The example data sets given here are for the EBS, AI and GOA through the 2017 bottom trawl survey years. However, other surveys that collect similar data (e.g. EcoFOCI surveys, RPA surveys and MACE-AT surveys) can use these functions as well. The r markdown script was prepared by E. Siddon and the functions and package compiled by C. Rooper. A more detailed description of the analyses and ecological relevance can be found in a draft manuscript (Boldt, Rooper and Hoff, in prep, that should be completed in late 2018).
The example data set included in this package is called lwdata and is specimen data (length and weight specimens) for all species where this data was collected on RACE bottom trawl surveys. The data was initially extracted from RACEBASE tables (including HAUL, SPECIMEN, SPECIES and STRATA tables). Other sources of data work fine as well, the key points are to have individual lengths and weights, a species identifier, a strata identifier (if you want some sort of by-area calculations) and a year. Here is what the RACEBASE data look like.
data("lwdata")
#create a year variable from the cruise data
lwdata["YEAR"]<-round(lwdata["CRUISE"]/100,digits=1)
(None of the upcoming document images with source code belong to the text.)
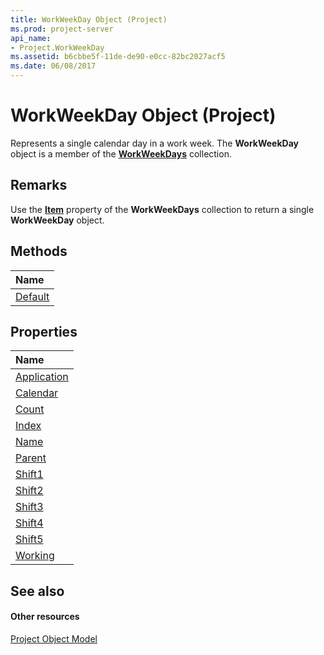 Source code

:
 ```yaml
---
title: WorkWeekDay Object (Project)
ms.prod: project-server
api_name:
- Project.WorkWeekDay
ms.assetid: b6cbbe5f-11de-de90-e0cc-82bc2027acf5
ms.date: 06/08/2017
---
```



# WorkWeekDay Object (Project)

Represents a single calendar day in a work week. The  **WorkWeekDay** object is a member of the **[WorkWeekDays](Project.workweekdays.md)** collection.
 


## Remarks

Use the  **[Item](Project.WorkWeekDays.Item.md)** property of the **WorkWeekDays** collection to return a single **WorkWeekDay** object.
 

 

## Methods



|**Name**|
|:-----|
|[Default](Project.WorkWeekDay.Default.md)|

## Properties



|**Name**|
|:-----|
|[Application](Project.WorkWeekDay.Application.md)|
|[Calendar](Project.WorkWeekDay.Calendar.md)|
|[Count](Project.WorkWeekDay.Count.md)|
|[Index](Project.WorkWeekDay.Index.md)|
|[Name](Project.WorkWeekDay.Name.md)|
|[Parent](Project.WorkWeekDay.Parent.md)|
|[Shift1](Project.WorkWeekDay.Shift1.md)|
|[Shift2](Project.WorkWeekDay.Shift2.md)|
|[Shift3](Project.WorkWeekDay.Shift3.md)|
|[Shift4](Project.WorkWeekDay.Shift4.md)|
|[Shift5](Project.WorkWeekDay.Shift5.md)|
|[Working](Project.WorkWeekDay.Working.md)|

## See also


#### Other resources


 
[Project Object Model](http://msdn.microsoft.com/library/900b167b-88ec-ea88-15b7-27bb90c22ac6%28Office.15%29.aspx)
pander::pandoc.table(lwdata[1:6,])
##
## ------------------------------------------------------------------------------
## HAUL VESSEL CRUISE SPECIES_CODE REGION START_TIME
## --------- ------ -------- -------- -------------- -------- -------------------
## **827** 1 88 200101 21720 BS 5/31/2001 6:34:55
##
## **828** 1 88 200101 21720 BS 5/31/2001 6:34:55
##
## **829** 1 88 200101 21720 BS 5/31/2001 6:34:55
##
## **830** 1 88 200101 21720 BS 5/31/2001 6:34:55
##
## **831** 1 88 200101 21720 BS 5/31/2001 6:34:55
##
## **832** 1 88 200101 21720 BS 5/31/2001 6:34:55
## ------------------------------------------------------------------------------
##
## Table: Table continues below
##
##
## ----------------------------------------------------------------------------
## INPFC_AREA STRATUM STATIONID BOTTOM_DEPTH START_LATITUDE
## --------- ------------ --------- ----------- -------------- ----------------
## **827** 10 F-14 36 56.67
##
## **828** 10 F-14 36 56.67
##
## **829** 10 F-14 36 56.67
##
## **830** 10 F-14 36 56.67
##
## **831** 10 F-14 36 56.67
##
## **832** 10 F-14 36 56.67
## ----------------------------------------------------------------------------
##
## Table: Table continues below
##
##
## ----------------------------------------------------------------------------
## START_LONGITUDE SPECIMENID SPECIES_NAME COMMON_NAME
## --------- ----------------- ------------ --------------------- -------------
## **827** -159.7 14 Gadus macrocephalus Pacific cod
##
## **828** -159.7 7 Gadus macrocephalus Pacific cod
##
## **829** -159.7 2 Gadus macrocephalus Pacific cod
##
## **830** -159.7 5 Gadus macrocephalus Pacific cod
##
## **831** -159.7 3 Gadus macrocephalus Pacific cod
##
## **832** -159.7 9 Gadus macrocephalus Pacific cod
## ----------------------------------------------------------------------------
##
## Table: Table continues below
##
##
## ------------------------------------------------
## SEX LENGTH WEIGHT CATCH YEAR
## --------- ----- -------- -------- ------- ------
## **827** 2 310 252 24.34 2001
##
## **828** 1 170 40 24.34 2001
##
## **829** 1 210 82 24.34 2001
##
## **830** 1 220 98 24.34 2001
##
## **831** 1 200 66 24.34 2001
##
## **832** 1 370 482 24.34 2001
## ------------------------------------------------
The key function for this analysis is the calculation of residuals from a log-log relationship between length and weight the lw.resids function inputs the length and weight data for individual fish and estimates the residuals.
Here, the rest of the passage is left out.